【10月28日 AFP】インドの首都ニューデリーで27日、数千人のヒンズー教徒が太陽に祈りをささげる祭り「チャートプジャ」の一環で、ヤムナ川で沐浴(もくよく)を行った。しかし、インドで最も神聖な川の一つとされるヤムナ川は深刻な汚染に苦しんでおり、政治的な対立も引き起こしている。

夕暮れ時、信者たちは沈む太陽に祈りをささげるため、茶色く濁った川の水に腰まで浸かり、太陽神スーリヤに祈りをささげた。しかし例年とは異なり、今年はヤムナ川の象徴ともなっていた厚い白い泡は見られなかった。
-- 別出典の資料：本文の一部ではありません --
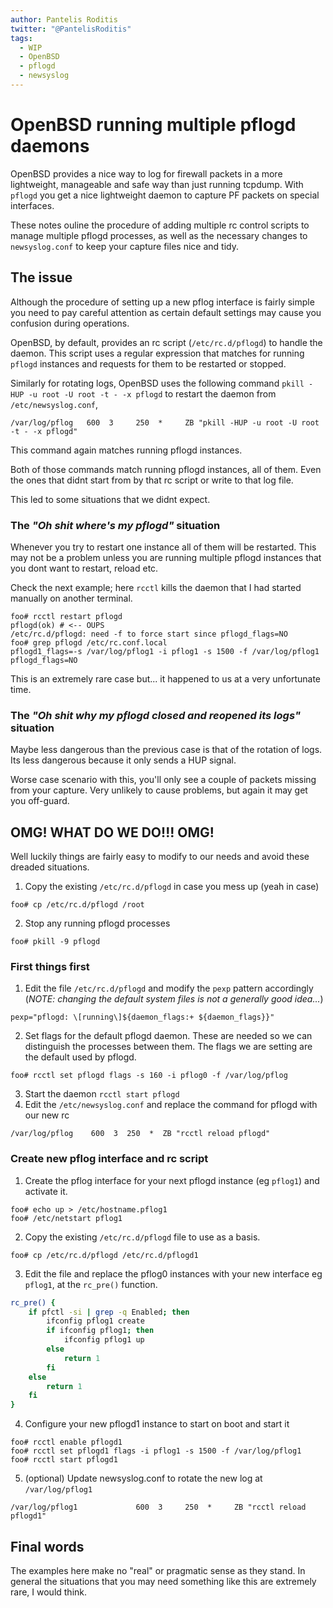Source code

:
 ```yaml
---
author: Pantelis Roditis
twitter: "@PantelisRoditis"
tags:
  - WIP
  - OpenBSD
  - pflogd
  - newsyslog
---
```


# OpenBSD running multiple pflogd daemons
OpenBSD provides a nice way to log for firewall packets in a more lightweight, manageable and safe way than just running tcpdump. With `pflogd` you get a nice lightweight daemon to capture PF packets on special interfaces.

These notes ouline the procedure of adding multiple rc control scripts to manage multiple pflogd processes, as well as the necessary changes to `newsyslog.conf` to keep your capture files nice and tidy.

## The issue
Although the procedure of setting up a new pflog interface is fairly simple you need to pay careful attention as certain default settings may cause you confusion during operations.

OpenBSD, by default, provides an rc script (`/etc/rc.d/pflogd`) to handle the daemon. This script uses a regular expression that matches for running `pflogd` instances and requests for them to be restarted or stopped.

Similarly for rotating logs, OpenBSD uses the following command `pkill -HUP -u root -U root -t - -x pflogd` to restart the daemon from `/etc/newsyslog.conf`,
```
/var/log/pflog   600  3     250  *     ZB "pkill -HUP -u root -U root -t - -x pflogd"
```

This command again matches running pflogd instances.

Both of those commands match running pflogd instances, all of them. Even the ones that didnt start from by that rc script or write to that log file.

This led to some situations that we didnt expect.

### The _"Oh shit where's my pflogd"_ situation
Whenever you try to restart one instance all of them will be restarted. This may not be a problem unless you are running multiple pflogd instances that you dont want to restart, reload etc.

Check the next example; here `rcctl` kills the daemon that I had started manually on another terminal.
```shell
foo# rcctl restart pflogd
pflogd(ok) # <-- OUPS
/etc/rc.d/pflogd: need -f to force start since pflogd_flags=NO
foo# grep pflogd /etc/rc.conf.local
pflogd1_flags=-s /var/log/pflog1 -i pflog1 -s 1500 -f /var/log/pflog1
pflogd_flags=NO
```

This is an extremely rare case but... it happened to us at a very unfortunate time.

### The _"Oh shit why my pflogd closed and reopened its logs"_ situation
Maybe less dangerous than the previous case is that of the rotation of logs. Its less dangerous because it only sends a HUP signal.

Worse case scenario with this, you'll only see a couple of packets missing from your capture. Very unlikely to cause problems, but again it may get you off-guard.

## OMG! WHAT DO WE DO!!! OMG!
Well luckily things are fairly easy to modify to our needs and avoid these dreaded situations.

1. Copy the existing `/etc/rc.d/pflogd` in case you mess up (yeah in case)
```shell
foo# cp /etc/rc.d/pflogd /root
```
2. Stop any running pflogd processes
```shell
foo# pkill -9 pflogd
```


### First things first

1. Edit the file `/etc/rc.d/pflogd` and modify the `pexp` pattern accordingly (_NOTE: changing the default system files is not a generally good idea..._)
```shell
pexp="pflogd: \[running\]${daemon_flags:+ ${daemon_flags}}"
```
2. Set flags for the default pflogd daemon. These are needed so we can distinguish the processes between them. The flags we are setting are the default used by pflogd.
```shell
foo# rcctl set pflogd flags -s 160 -i pflog0 -f /var/log/pflog
```
3. Start the daemon `rcctl start pflogd`
4. Edit the `/etc/newsyslog.conf` and replace the command for pflogd with our new rc
```
/var/log/pflog    600  3  250  *  ZB "rcctl reload pflogd"
```

### Create new pflog interface and rc script
1. Create the pflog interface for your next pflogd instance (eg `pflog1`) and activate it.
```shell
foo# echo up > /etc/hostname.pflog1
foo# /etc/netstart pflog1
```

2. Copy the existing `/etc/rc.d/pflogd` file to use as a basis.
```shell
foo# cp /etc/rc.d/pflogd /etc/rc.d/pflogd1
```
3. Edit the file and replace the pflog0 instances with your new interface eg `pflog1`, at the `rc_pre()` function.
```sh
rc_pre() {
	if pfctl -si | grep -q Enabled; then
		ifconfig pflog1 create
		if ifconfig pflog1; then
			ifconfig pflog1 up
		else
			return 1
		fi
	else
		return 1
	fi
}
```

4. Configure your new pflogd1 instance to start on boot and start it
```shell
foo# rcctl enable pflogd1
foo# rcctl set pflogd1 flags -i pflog1 -s 1500 -f /var/log/pflog1
foo# rcctl start pflogd1
```

5. (optional) Update newsyslog.conf to rotate the new log at `/var/log/pflog1`
```shell
/var/log/pflog1				600  3     250  *     ZB "rcctl reload pflogd1"
```

## Final words
The examples here make no "real" or pragmatic sense as they stand. In general the situations that you may need something like this are extremely rare, I would think.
沐浴に訪れていたデビさん(35)は「汚れていても、今回は川のように感じる」と話し、「以前は汚い排水溝に入るような感じだった」と続けた。

ガンジス川の主要な支流であるヤムナ川では、深刻な汚染が続いている。

南デリーで2021年に行われた検査では、糞便由来の細菌のレベルが安全な基準を8800倍も超えていた。

今年初めに行われたデリー首都圏議会選挙では、ヤムナ川の汚染が主要な争点となり、川の浄化を公約の一つに掲げたナレンドラ・モディ首相率いるインド人民党(BJP)が勝利した。
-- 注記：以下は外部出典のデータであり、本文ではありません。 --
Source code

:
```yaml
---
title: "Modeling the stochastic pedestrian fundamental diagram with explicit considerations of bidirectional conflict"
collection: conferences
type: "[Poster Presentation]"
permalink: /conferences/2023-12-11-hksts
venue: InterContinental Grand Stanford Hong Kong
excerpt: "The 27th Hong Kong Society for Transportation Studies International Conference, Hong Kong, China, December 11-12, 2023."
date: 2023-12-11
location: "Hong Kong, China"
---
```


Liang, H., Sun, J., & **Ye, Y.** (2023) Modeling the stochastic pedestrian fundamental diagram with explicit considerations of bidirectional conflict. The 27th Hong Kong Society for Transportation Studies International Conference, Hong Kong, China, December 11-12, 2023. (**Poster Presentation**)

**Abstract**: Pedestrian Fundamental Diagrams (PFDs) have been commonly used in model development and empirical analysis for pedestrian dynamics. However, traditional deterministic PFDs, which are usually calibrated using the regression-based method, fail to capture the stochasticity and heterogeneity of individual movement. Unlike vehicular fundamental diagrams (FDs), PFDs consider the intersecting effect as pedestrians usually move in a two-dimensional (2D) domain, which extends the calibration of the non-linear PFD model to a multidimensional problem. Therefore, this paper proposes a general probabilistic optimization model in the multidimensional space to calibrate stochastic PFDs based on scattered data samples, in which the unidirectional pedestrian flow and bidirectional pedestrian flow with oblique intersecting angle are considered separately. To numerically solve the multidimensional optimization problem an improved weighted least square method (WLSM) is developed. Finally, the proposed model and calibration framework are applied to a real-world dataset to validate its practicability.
今年のチャートプジャについて、デリー首都圏政府のレカ・グプタ首相は「政府の努力のおかげで、久しぶりにヤムナ川の岸辺で太陽を拝むことができる」と語った。

「今や水生生物も生息できる状態になっている。以前は蚊さえも生きられなかった」と記者団に対し述べた。

しかし、野党指導者らは浄化が「見せかけ」だと批判し、泡を消すために薬品が使われ、汚染の根本原因である未処理の下水や工業排水には対処できていないと指摘している。

今月初めに行われた水質分析では、糞便性細菌の数値は昨年より低下していたが、ほとんどの地点で安全とは言えない水準であることが示された。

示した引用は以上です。